Nyerere, liberation and unity

Message from Issa G. Shivji, Mwalimu Nyerere Professor of Pan-African Studies

cc With Dar es Salaam on the verge of hosting the Julius Nyerere Intellectual Festival Week from Monday 13 April, Issa G. Shivji, Mwalimu Nyerere Professor of Pan-African Studies at the city's university, offers his reflections on the pan-African struggle. Though Africa has undoubtedly suffered from the neoliberal onslaught of the past two decades, Pan-Africanism as a progressive ideology is now firmly back on the historical agenda, Shivji states, uniting in the process the continent's dual quest for unity and liberation.

Speaking at the 40th anniversary of Ghana’s independence, Mwalimu Nyerere said that his generation of African nationalists had set themselves two tasks: liberation and unity. In the first task, that of liberation, they had succeeded, but in the second they had failed. It was now the duty of the post- independence generation to bring about African unity.

By liberation Mwalimu meant formal independence from colonialism. In our youthful days we greatly underestimated the importance of formal independence. Yet it was an earthshaking event for a people who had been oppressed and humiliated for four centuries of slavery and a century of colonialism. As C.L.R. James said of Ghana’s independence in 1957, it had 'raised the status of Africa and Africans to a pitch higher than it had ever reached before'.
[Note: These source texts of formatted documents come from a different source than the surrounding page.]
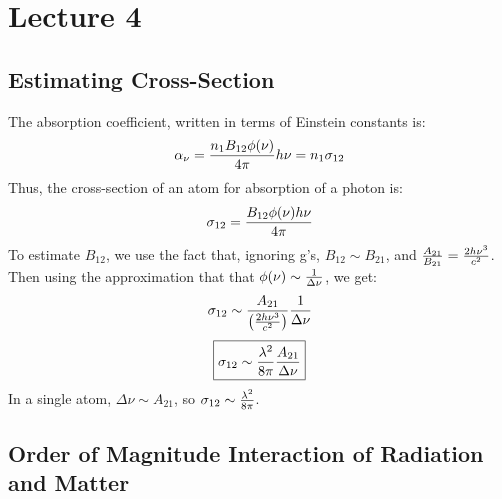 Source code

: \documentclass[11pt]{article}
\def\inv#1{{1 \over #1}}
\def\sigot{\sigma_{12}}
\def\ato{{A_{21}}}
\def\bto{{B_{21}}}
\def\bot{{B_{12}}}
\begin{document}
\section*{ Lecture 4 }

\subsection*{ Estimating Cross-Section}

The absorption coefficient, written in terms of Einstein constants is:
$$\alpha_\nu={n_1\bot\phi(\nu)\over4\pi}h\nu=n_1\sigot$$
Thus, the cross-section of an atom for absorption of a photon is:
$$\sigot={\bot\phi(\nu)h\nu\over4\pi}$$
To estimate $\bot$, we use the fact that, ignoring g's, $\bot\sim\bto$,
and ${\ato\over\bto}={2h\nu^3\over c^2}$.  Then using the approximation that
that $\phi(\nu)\sim\inv{\Delta\nu}$, we get:
$$\sigot\sim{\ato\over\left({2h\nu^3\over c^2}\right)}
\inv{\Delta\nu}$$
$$\boxed{\sigot\sim{\lambda^2\over8\pi}{\ato\over\Delta\nu}}$$
In a single atom, $\Delta\nu\sim\ato$, so $\sigot\sim{\lambda^2\over8\pi}$.

\subsection*{ Order of Magnitude Interaction of Radiation and Matter}
\end{document}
The neoliberal onslaught of the last two or so decades has dramatically brought home to us the significance of Uhuru. But it has also made us wonder, Where is Uhuru? Liberation without unity is incomplete; some would say, not possible. And they would have ample evidence from the neoliberal episode which has proved to be an unabashed attack on African sovereignty, both of the state and the people.

Pan-Africanism, African unity, is back on the historical agenda. I would say so is liberation. The new generation of African nationalists can only be pan-Africanists and in pan-Africanism we have the ideology and vision of African (not Tanzanian, or Burkinabe or Algerian) liberation. The twin tasks of liberation and unity are now combined.
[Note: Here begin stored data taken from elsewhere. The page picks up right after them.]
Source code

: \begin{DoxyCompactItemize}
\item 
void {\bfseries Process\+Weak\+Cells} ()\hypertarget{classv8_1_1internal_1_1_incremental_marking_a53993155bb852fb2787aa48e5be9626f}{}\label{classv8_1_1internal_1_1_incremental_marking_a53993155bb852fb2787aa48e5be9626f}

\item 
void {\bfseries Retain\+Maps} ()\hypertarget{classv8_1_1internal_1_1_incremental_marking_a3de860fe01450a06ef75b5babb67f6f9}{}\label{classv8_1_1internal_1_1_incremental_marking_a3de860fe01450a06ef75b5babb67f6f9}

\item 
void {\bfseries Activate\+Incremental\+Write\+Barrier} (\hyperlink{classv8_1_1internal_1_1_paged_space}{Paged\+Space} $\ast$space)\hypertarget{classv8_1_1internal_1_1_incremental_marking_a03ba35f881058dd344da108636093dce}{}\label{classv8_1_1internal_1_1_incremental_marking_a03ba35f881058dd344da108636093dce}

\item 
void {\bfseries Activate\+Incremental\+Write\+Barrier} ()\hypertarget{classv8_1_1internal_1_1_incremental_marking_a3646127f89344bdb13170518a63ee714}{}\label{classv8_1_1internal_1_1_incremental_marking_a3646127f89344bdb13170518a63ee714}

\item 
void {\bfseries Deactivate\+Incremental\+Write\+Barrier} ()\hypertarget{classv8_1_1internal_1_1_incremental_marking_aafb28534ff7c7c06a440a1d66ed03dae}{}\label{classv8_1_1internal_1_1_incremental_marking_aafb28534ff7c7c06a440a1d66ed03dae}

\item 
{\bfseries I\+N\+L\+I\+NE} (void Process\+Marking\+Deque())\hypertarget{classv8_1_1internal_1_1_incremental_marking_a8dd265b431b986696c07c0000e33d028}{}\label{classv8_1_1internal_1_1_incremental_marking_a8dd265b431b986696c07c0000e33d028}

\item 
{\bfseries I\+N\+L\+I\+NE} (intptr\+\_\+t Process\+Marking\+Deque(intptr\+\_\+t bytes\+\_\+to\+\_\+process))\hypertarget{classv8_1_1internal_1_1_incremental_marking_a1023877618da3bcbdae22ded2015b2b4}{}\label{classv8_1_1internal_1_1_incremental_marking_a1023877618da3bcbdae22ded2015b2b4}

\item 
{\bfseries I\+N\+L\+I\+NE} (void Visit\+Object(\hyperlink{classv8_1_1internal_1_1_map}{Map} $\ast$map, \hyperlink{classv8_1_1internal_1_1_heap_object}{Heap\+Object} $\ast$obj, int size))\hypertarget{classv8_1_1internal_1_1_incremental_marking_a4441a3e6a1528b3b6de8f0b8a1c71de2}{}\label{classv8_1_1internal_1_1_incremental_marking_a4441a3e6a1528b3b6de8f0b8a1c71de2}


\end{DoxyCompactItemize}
With the wisdom of hindsight and the experience of half a century of African independence, we should critically reflect on what Nyerere said 50 years ago: ‘African nationalism is meaningless, is anachronistic, and is dangerous, if it is not at the same time Pan-Africanism.' The territorial nationalism of African states, what Nyerere derogatively used to call in Kiswahili 'vinchi' (statelets), is ‘the equivalent of tribalism within the context of our separate national states’. Has he been proved right?

The Julius Nyerere Intellectual Festival Week will hopefully provide us with a forum to begin to reflect critically on the pan-Africanist message of the first generation of African nationalists and the experience of independence from the standpoint of the African working people.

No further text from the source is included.